* **What the exercise asks**:
Where the records below reach the line containing "and release deadlines", start transcribing, and end with the line containing "writing maintaininable CSS", exactly and with nothing else added.

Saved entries
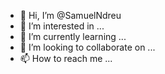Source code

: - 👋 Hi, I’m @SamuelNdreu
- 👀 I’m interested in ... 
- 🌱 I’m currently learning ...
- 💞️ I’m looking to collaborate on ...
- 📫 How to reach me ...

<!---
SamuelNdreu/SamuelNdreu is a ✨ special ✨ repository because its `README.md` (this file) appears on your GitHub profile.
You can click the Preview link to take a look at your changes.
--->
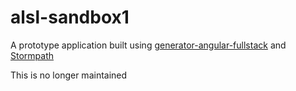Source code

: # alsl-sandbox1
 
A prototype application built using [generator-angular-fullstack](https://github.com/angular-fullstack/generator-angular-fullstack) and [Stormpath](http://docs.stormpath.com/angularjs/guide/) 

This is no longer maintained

* * *

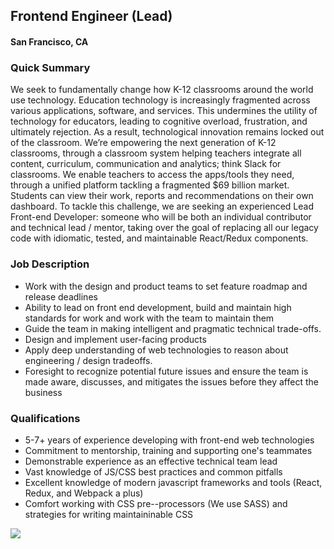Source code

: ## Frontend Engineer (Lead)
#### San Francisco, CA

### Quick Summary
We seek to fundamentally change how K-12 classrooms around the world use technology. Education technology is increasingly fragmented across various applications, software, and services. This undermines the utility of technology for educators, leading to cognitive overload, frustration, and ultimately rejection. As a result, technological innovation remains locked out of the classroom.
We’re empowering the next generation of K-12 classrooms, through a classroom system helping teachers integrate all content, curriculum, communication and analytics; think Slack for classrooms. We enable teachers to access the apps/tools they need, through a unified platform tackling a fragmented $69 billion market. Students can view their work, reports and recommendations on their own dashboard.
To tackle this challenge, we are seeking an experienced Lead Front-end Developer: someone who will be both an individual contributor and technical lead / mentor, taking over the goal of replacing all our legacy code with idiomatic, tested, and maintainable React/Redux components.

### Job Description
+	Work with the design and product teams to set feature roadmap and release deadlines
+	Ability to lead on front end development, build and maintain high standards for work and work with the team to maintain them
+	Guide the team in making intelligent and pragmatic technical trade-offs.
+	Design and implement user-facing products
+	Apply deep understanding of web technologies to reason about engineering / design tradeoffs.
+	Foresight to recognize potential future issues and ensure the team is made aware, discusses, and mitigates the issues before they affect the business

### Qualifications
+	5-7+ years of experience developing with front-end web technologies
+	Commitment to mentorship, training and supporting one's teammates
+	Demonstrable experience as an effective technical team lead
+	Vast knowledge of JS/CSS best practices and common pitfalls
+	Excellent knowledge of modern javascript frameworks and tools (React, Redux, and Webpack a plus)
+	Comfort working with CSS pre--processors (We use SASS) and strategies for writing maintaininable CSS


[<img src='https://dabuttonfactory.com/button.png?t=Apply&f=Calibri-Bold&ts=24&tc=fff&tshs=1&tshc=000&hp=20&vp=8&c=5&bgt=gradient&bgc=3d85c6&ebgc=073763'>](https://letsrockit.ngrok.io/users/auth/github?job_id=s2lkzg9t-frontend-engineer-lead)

---

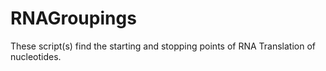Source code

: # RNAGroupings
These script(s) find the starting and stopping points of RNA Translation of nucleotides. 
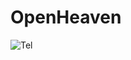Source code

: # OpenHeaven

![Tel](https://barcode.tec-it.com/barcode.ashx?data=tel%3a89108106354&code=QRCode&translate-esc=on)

* **Response below**:
+	Work with the design and product teams to set feature roadmap and release deadlines
+	Ability to lead on front end development, build and maintain high standards for work and work with the team to maintain them
+	Guide the team in making intelligent and pragmatic technical trade-offs.
+	Design and implement user-facing products
+	Apply deep understanding of web technologies to reason about engineering / design tradeoffs.
+	Foresight to recognize potential future issues and ensure the team is made aware, discusses, and mitigates the issues before they affect the business

### Qualifications
+	5-7+ years of experience developing with front-end web technologies
+	Commitment to mentorship, training and supporting one's teammates
+	Demonstrable experience as an effective technical team lead
+	Vast knowledge of JS/CSS best practices and common pitfalls
+	Excellent knowledge of modern javascript frameworks and tools (React, Redux, and Webpack a plus)
+	Comfort working with CSS pre--processors (We use SASS) and strategies for writing maintaininable CSS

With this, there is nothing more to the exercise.